用户按照指定格式输入数字,点击排序返回对应的结果:
<!DOCTYPE html> <html lang="en"> <head> <meta charset="UTF-8"> <title>js实现冒泡排序</title> <style type="text/css"> *{ margin: 0; padding: 0; } .wrapper{ width: auto; min-width: 990px; } .main{ overflow: hidden; width: 500px; line-height: 30px; margin: 200px auto; } .main *{ float: left; } .text_box{ box-sizing: border-box; height: 30px; width: 400px; border:1px solid #999; } .right{ height: 30px; width: 50px; border:1px solid #999; border-left: none; } </style> </head> <body> <div class="wrapper"> <div class="main"> <input class="text_box" type="text" name="text_box" placeholder="输入数字,并用','号分隔"> <input id="up_counter" class="right" type="button" value="增序"> <input id="down_counter" class="right" type="button" value="减序"> <p id="sorted"></p> </div> </div> <script> var text = document.querySelector(".main>input"); var upCounter = document.getElementById("up_counter"); var downCounter = document.getElementById("down_counter"); var sorted = document.getElementById("sorted"); function getNum() { if(!text.value||isNaN(text.value.replace(/,/g,""))){ alert("输入数字,并用','号分隔"); return []; }else{ return text.value.split(",").map(function (value) { return +value }); }; }; upCounter.onclick = function (ev) { var numArray = getNum(); for(var i=0; i<numArray.length-1; i++){ for(var j = i+1; j<numArray.length; j++){ if(numArray[i]>numArray[j]){ var temp = numArray[i]; numArray[i] = numArray[j]; numArray[j] = temp; } } }; sorted.innerText = numArray.join("——"); }; downCounter.onclick = function (ev) { var numArray = getNum(); for(var i=0; i<numArray.length-1; i++){ for(var j = i+1; j<numArray.length; j++){ if(numArray[i]<numArray[j]){ var temp = numArray[i]; numArray[i] = numArray[j]; numArray[j] = temp; } } }; sorted.innerText = numArray.join("——"); }; </script> </body> </html>
1,冒泡是一个两两相比的过程,若预定索引0的位置放最小值(从小到大排序),那么数组索引为0的元素就去和剩下所有元素依次比较,当遇到比自己小的,就交换位置,始终保持0位是最小的值。
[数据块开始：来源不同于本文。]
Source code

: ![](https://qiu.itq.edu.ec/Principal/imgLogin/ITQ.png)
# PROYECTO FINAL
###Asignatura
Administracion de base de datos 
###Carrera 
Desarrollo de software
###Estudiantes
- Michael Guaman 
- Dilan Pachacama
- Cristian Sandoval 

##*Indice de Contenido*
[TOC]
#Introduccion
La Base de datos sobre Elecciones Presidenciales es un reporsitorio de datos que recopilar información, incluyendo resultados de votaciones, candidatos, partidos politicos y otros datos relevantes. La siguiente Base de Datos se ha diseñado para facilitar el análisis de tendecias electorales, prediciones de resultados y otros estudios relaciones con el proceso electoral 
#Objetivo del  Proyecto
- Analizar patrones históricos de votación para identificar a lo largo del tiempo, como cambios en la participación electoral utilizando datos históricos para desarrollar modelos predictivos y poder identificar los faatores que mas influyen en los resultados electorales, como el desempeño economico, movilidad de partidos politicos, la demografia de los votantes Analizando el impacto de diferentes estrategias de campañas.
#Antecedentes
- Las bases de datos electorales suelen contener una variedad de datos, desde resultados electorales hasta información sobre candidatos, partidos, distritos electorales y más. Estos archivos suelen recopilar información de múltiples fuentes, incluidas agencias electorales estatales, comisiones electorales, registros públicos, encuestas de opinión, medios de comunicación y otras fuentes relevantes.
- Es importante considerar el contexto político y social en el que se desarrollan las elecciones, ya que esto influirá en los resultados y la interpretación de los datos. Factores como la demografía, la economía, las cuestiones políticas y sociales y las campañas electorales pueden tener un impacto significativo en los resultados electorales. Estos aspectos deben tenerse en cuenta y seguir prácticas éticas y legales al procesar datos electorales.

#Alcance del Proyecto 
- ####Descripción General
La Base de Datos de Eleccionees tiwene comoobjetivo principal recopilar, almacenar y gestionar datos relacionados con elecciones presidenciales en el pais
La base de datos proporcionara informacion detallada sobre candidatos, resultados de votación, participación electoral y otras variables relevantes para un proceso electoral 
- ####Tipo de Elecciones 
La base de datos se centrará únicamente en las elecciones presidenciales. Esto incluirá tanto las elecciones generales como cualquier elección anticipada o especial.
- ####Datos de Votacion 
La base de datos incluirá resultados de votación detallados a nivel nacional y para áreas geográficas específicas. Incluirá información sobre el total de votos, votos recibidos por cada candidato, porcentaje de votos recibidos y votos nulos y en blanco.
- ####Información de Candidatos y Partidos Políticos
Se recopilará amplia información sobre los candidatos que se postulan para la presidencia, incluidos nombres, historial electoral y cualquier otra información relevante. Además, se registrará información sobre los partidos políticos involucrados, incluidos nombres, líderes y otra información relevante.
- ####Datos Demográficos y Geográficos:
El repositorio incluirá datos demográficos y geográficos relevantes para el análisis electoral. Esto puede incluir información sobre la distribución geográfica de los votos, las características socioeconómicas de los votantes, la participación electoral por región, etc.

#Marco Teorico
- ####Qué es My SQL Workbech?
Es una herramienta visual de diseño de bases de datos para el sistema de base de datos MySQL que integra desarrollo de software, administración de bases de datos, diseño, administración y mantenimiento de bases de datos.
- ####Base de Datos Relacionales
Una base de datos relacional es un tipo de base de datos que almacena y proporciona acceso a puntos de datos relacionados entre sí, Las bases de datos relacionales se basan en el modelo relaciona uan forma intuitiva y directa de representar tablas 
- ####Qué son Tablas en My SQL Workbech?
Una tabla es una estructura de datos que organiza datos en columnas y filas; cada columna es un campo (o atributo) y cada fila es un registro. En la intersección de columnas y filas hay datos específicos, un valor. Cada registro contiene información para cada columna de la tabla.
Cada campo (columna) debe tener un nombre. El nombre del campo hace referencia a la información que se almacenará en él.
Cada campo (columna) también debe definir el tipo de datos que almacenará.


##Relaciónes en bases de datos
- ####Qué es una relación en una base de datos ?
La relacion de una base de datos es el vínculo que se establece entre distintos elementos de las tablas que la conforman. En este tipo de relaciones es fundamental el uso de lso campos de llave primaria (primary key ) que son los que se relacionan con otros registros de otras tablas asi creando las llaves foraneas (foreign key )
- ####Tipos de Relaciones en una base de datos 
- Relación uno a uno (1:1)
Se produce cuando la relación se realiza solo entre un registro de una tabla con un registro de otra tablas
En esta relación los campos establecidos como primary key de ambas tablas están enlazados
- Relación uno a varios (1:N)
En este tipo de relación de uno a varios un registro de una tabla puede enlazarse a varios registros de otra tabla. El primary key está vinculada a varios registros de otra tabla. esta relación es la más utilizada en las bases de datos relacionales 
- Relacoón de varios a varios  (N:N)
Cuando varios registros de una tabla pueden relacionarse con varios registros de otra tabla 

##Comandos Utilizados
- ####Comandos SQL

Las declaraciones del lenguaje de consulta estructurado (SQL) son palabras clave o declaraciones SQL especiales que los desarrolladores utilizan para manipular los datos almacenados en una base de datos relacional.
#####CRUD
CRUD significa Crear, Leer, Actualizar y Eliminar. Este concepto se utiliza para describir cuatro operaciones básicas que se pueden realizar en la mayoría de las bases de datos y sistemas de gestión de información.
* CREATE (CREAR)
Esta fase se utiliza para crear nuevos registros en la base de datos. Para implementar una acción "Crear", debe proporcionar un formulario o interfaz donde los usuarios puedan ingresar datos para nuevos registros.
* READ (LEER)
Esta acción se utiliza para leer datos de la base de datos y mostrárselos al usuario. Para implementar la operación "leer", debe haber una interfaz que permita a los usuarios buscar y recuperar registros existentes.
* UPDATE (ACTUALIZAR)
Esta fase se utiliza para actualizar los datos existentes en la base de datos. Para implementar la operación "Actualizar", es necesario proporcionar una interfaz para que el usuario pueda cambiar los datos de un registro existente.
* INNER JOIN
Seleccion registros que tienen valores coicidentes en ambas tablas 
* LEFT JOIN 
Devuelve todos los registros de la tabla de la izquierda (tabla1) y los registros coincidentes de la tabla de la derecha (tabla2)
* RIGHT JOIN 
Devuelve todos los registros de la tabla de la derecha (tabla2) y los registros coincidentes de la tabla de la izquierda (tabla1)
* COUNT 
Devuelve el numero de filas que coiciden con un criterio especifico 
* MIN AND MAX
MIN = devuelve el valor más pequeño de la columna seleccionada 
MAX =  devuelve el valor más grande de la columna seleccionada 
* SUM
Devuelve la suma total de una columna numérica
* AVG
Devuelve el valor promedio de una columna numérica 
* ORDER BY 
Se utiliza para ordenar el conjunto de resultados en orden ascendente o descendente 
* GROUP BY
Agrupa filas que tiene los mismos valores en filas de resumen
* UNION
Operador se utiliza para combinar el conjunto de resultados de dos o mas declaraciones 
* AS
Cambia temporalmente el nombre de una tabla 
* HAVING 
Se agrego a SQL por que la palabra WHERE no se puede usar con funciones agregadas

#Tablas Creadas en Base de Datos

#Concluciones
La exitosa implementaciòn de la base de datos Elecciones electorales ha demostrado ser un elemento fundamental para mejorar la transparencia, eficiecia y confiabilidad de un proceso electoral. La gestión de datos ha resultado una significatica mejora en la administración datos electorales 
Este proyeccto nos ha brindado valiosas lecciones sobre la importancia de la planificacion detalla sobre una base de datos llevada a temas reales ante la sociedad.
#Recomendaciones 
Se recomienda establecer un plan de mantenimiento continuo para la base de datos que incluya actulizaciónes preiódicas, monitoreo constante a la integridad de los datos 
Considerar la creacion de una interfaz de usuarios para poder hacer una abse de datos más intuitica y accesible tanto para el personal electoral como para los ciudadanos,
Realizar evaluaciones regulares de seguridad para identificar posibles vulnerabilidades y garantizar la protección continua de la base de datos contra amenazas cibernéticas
按照复杂程度最大做如下解释:
①假设数组A长度为 n,外部循环需要进行n-1次,而每次外部循环,它的内部循环就要进行n-i次比较(1≤i≤n-1),平均值为n/2次,一共就是 n(n-1)/2 次 , 时间复杂度为O(n^2)
②每次内部循环需要进行三次操作:
var temp = numArray[i]; //1 numArray[i] = numArray[j]; //2 numArray[j] = temp; //3
因此最终需要进行 3n(n-1)/2次操作时间复杂度为O(n^2)
ps:决定算法复杂度的是执行次数最多的语句,而且数量级差别过大的时候,会忽略影响不大的常量,所以n(n-1)/2的复杂度和3n(n-1)/2的复杂度都表示为O(n^2)